• [WHAT IS REQUIRED]: Render every entry exactly as it appears.

*****

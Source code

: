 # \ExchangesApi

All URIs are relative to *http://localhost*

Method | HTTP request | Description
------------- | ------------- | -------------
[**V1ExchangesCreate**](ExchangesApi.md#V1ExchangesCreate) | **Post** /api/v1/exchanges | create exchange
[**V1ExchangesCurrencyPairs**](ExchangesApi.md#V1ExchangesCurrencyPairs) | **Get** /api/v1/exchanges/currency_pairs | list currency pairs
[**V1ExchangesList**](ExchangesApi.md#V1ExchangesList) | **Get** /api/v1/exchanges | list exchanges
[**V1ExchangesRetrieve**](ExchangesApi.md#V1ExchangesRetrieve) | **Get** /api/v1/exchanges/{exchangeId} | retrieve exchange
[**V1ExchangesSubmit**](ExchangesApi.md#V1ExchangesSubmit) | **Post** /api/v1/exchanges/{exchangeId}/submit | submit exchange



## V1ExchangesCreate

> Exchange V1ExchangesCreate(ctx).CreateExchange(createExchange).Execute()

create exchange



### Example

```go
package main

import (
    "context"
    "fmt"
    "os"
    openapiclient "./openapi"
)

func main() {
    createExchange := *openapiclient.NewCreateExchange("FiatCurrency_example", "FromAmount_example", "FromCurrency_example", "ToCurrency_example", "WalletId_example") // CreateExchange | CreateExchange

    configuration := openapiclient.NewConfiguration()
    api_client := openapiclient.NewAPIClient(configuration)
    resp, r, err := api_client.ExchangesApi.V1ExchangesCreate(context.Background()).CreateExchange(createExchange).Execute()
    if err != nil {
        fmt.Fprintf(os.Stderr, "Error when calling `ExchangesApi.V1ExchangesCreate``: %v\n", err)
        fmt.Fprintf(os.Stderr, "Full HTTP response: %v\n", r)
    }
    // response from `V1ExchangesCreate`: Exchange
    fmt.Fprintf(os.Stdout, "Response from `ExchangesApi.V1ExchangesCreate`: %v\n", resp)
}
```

*****

• [ANSWER BOX]:
Source code

: # \ExchangesApi

All URIs are relative to *http://localhost*

Method | HTTP request | Description
------------- | ------------- | -------------
[**V1ExchangesCreate**](ExchangesApi.md#V1ExchangesCreate) | **Post** /api/v1/exchanges | create exchange
[**V1ExchangesCurrencyPairs**](ExchangesApi.md#V1ExchangesCurrencyPairs) | **Get** /api/v1/exchanges/currency_pairs | list currency pairs
[**V1ExchangesList**](ExchangesApi.md#V1ExchangesList) | **Get** /api/v1/exchanges | list exchanges
[**V1ExchangesRetrieve**](ExchangesApi.md#V1ExchangesRetrieve) | **Get** /api/v1/exchanges/{exchangeId} | retrieve exchange
[**V1ExchangesSubmit**](ExchangesApi.md#V1ExchangesSubmit) | **Post** /api/v1/exchanges/{exchangeId}/submit | submit exchange



## V1ExchangesCreate

> Exchange V1ExchangesCreate(ctx).CreateExchange(createExchange).Execute()

create exchange



### Example

```go
package main

import (
    "context"
    "fmt"
    "os"
    openapiclient "./openapi"
)

func main() {
    createExchange := *openapiclient.NewCreateExchange("FiatCurrency_example", "FromAmount_example", "FromCurrency_example", "ToCurrency_example", "WalletId_example") // CreateExchange | CreateExchange

    configuration := openapiclient.NewConfiguration()
    api_client := openapiclient.NewAPIClient(configuration)
    resp, r, err := api_client.ExchangesApi.V1ExchangesCreate(context.Background()).CreateExchange(createExchange).Execute()
    if err != nil {
        fmt.Fprintf(os.Stderr, "Error when calling `ExchangesApi.V1ExchangesCreate``: %v\n", err)
        fmt.Fprintf(os.Stderr, "Full HTTP response: %v\n", r)
    }
    // response from `V1ExchangesCreate`: Exchange
    fmt.Fprintf(os.Stdout, "Response from `ExchangesApi.V1ExchangesCreate`: %v\n", resp)
}
```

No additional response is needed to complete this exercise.